Using IPython Notebook with IPython Cluster for Reproducibility and Portability of Atomistic Simulations
Authors: Trautt, Zachary, Materials Measurement Science Division, National Institute of Standards and Technology
Track: Reproducible Science
The information presented in a typical journal article is rarely sufficient to reproduce all atomistic simulations reported within. A typical study requires the distribution of parallel preprocessing, production, and post processing tasks. This is typically accomplished with scripting and a queuing system and is not typically captured in a publication or supporting information. A traditional workflow tool can capture this. However, a traditional workflow tool has a steep learning curve and many are not capable of distributing parallel tasks. We present the use of IPython Notebook and IPython Cluster as a tool for reproducible and portable atomistic simulations. IPython Notebook is used to define and annotate functions that implement simulation tasks. IPython Cluster is used to execute and distribute tasks, including external parallel tasks. This combination is an improvement for a number of reasons. First, the IPython notebook documents all steps of all simulations and can easily be included as supplementary information with a journal submission. Second, the IPython Cluster executes computational tasks with minimal effort (a single map command) and therefore does not distract from the science.

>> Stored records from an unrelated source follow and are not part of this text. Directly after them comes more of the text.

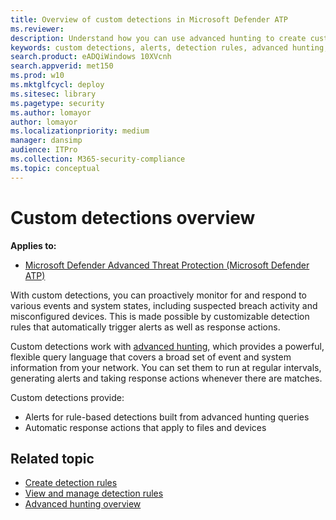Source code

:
 ```yaml
---
title: Overview of custom detections in Microsoft Defender ATP
ms.reviewer: 
description: Understand how you can use advanced hunting to create custom detections and generate alerts
keywords: custom detections, alerts, detection rules, advanced hunting, hunt, query, response actions, interval, mdatp, microsoft defender atp
search.product: eADQiWindows 10XVcnh
search.appverid: met150
ms.prod: w10
ms.mktglfcycl: deploy
ms.sitesec: library
ms.pagetype: security
ms.author: lomayor
author: lomayor
ms.localizationpriority: medium
manager: dansimp
audience: ITPro
ms.collection: M365-security-compliance 
ms.topic: conceptual
---
```


# Custom detections overview
**Applies to:**
- [Microsoft Defender Advanced Threat Protection (Microsoft Defender ATP)](https://go.microsoft.com/fwlink/p/?linkid=2069559)

With custom detections, you can proactively monitor for and respond to various events and system states, including suspected breach activity and misconfigured devices. This is made possible by customizable detection rules that automatically trigger alerts as well as response actions.

Custom detections work with [advanced hunting](advanced-hunting-overview.md), which provides a powerful, flexible query language that covers a broad set of event and system information from your network. You can set them to run at regular intervals, generating alerts and taking response actions whenever there are matches.

Custom detections provide:
- Alerts for rule-based detections built from advanced hunting queries
- Automatic response actions that apply to files and devices

## Related topic
- [Create detection rules](custom-detection-rules.md)
- [View and manage detection rules](custom-detections-manage.md)
- [Advanced hunting overview](advanced-hunting-overview.md)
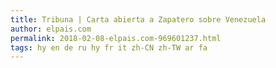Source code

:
 ```yaml
---
title: Tribuna | Carta abierta a Zapatero sobre Venezuela
author: elpais.com
permalink: 2018-02-08-elpais.com-969601237.html
tags: hy en de ru hy fr it zh-CN zh-TW ar fa
---
```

Third, the IPython Cluster abstracts computational resources, such that organization-specific computational details (cluster name, batch submission details, etc.) are not defined in the notebook. Therefore, if a third party attempts to reproduce simulation results, the notebook can be used without modification if all dependencies are met. Furthermore, the initial researcher may observe a reduction of their time effort because of the efficiency gains in using a single map command over traditional scripting for the distribution of tasks.